Test the Unbalanced Data Pipeline
In this step, you will test the unbalanced_data_pipeline
function to ensure it is working as expected.
Add the following code in the unbalanced_data_pipeline.py
file.
if __name__ == "__main__":
data = [
[[1, 2, 5], [1, 0]],
[[1, 6, 0], [1, 0]],
[[4, 1, 8], [1, 0]],
[[7, 0, 4], [0, 1]],
[[5, 9, 4], [0, 1]],
[[2, 0, 1], [0, 1]],
[[1, 9, 3], [0, 1]],
[[5, 5, 5], [0, 1]],
[[8, 4, 0], [0, 1]],
[[9, 6, 3], [0, 1]],
[[7, 7, 0], [0, 1]],
[[0, 3, 4], [0, 1]],
]
for epoch in range(10):
batch_data = unbalanced_data_pipeline(data, 6)
batch_data = list(batch_data)
print(f"{epoch=}, {batch_data=}")
In the if __name__ == "__main__":
block, we call the unbalanced_data_pipeline
function with the sample data and a batch size of 6.
Run the unbalanced_data_pipeline.py
file to see the output.
python unbalanced_data_pipeline.py
The output should look similar to the example provided in the original challenge:
epoch=0, batch_data=[[[1, 2, 5], [1, 0]], [[4, 1, 8], [1, 0]], [[1, 6, 0], [1, 0]], [[2, 0, 1], [0, 1]], [[7, 0, 4], [0, 1]], [[5, 9, 4], [0, 1]]]
epoch=1, batch_data=[[[4, 1, 8], [1, 0]], [[1, 2, 5], [1, 0]], [[1, 6, 0], [1, 0]], [[2, 0, 1], [0, 1]], [[9, 6, 3], [0, 1]], [[1, 9, 3], [0, 1]]]
epoch=2, batch_data=[[[4, 1, 8], [1, 0]], [[1, 2, 5], [1, 0]], [[1, 6, 0], [1, 0]], [[5, 5, 5], [0, 1]], [[7, 0, 4], [0, 1]], [[8, 4, 0], [0, 1]]]
epoch=3, batch_data=[[[1, 2, 5], [1, 0]], [[1, 6, 0], [1, 0]], [[4, 1, 8], [1, 0]], [[7, 7, 0], [0, 1]], [[8, 4, 0], [0, 1]], [[0, 3, 4], [0, 1]]]
epoch=4, batch_data=[[[4, 1, 8], [1, 0]], [[1, 6, 0], [1, 0]], [[1, 2, 5], [1, 0]], [[5, 5, 5], [0, 1]], [[0, 3, 4], [0, 1]], [[8, 4, 0], [0, 1]]]
epoch=5, batch_data=[[[1, 6, 0], [1, 0]], [[4, 1, 8], [1, 0]], [[1, 2, 5], [1, 0]], [[2, 0, 1], [0, 1]], [[7, 0, 4], [0, 1]], [[7, 7, 0], [0, 1]]]
epoch=6, batch_data=[[[1, 2, 5], [1, 0]], [[1, 6, 0], [1, 0]], [[4, 1, 8], [1, 0]], [[8, 4, 0], [0, 1]], [[5, 9, 4], [0, 1]], [[0, 3, 4], [0, 1]]]

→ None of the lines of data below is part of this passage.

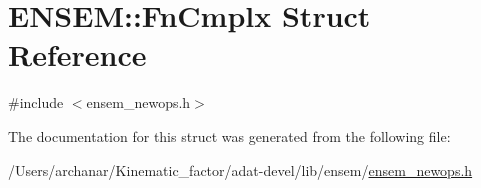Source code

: \hypertarget{structENSEM_1_1FnCmplx}{}\section{E\+N\+S\+EM\+:\+:Fn\+Cmplx Struct Reference}
\label{structENSEM_1_1FnCmplx}


{\ttfamily \#include $<$ensem\+\_\+newops.\+h$>$}



The documentation for this struct was generated from the following file\+:\begin{DoxyCompactItemize}
\item 
/\+Users/archanar/\+Kinematic\+\_\+factor/adat-\/devel/lib/ensem/\mbox{\hyperlink{adat-devel_2lib_2ensem_2ensem__newops_8h}{ensem\+\_\+newops.\+h}}\end{DoxyCompactItemize}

epoch=7, batch_data=[[[1, 2, 5], [1, 0]], [[1, 6, 0], [1, 0]], [[4, 1, 8], [1, 0]], [[2, 0, 1], [0, 1]], [[0, 3, 4], [0, 1]], [[1, 9, 3], [0, 1]]]
epoch=8, batch_data=[[[1, 6, 0], [1, 0]], [[4, 1, 8], [1, 0]], [[1, 2, 5], [1, 0]], [[7, 7, 0], [0, 1]], [[2, 0, 1], [0, 1]], [[0, 3, 4], [0, 1]]]

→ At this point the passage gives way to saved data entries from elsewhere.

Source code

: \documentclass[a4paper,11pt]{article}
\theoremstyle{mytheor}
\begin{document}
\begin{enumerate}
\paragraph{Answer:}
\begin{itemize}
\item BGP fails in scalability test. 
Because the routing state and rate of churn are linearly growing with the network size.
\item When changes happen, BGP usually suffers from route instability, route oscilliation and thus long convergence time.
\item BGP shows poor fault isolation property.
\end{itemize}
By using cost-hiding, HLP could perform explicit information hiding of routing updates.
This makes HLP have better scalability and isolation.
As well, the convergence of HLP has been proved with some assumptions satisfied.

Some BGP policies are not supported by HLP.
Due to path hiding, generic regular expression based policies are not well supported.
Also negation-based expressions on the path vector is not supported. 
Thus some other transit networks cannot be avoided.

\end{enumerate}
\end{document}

epoch=9, batch_data=[[[1, 2, 5], [1, 0]], [[4, 1, 8], [1, 0]], [[1, 6, 0], [1, 0]], [[7, 0, 4], [0, 1]], [[0, 3, 4], [0, 1]], [[5, 5, 5], [0, 1]]]
In this step, you have tested the unbalanced_data_pipeline
function to ensure it is working as expected. The function should now be able to process the unbalanced data and return batches of data with approximately balanced class distributions.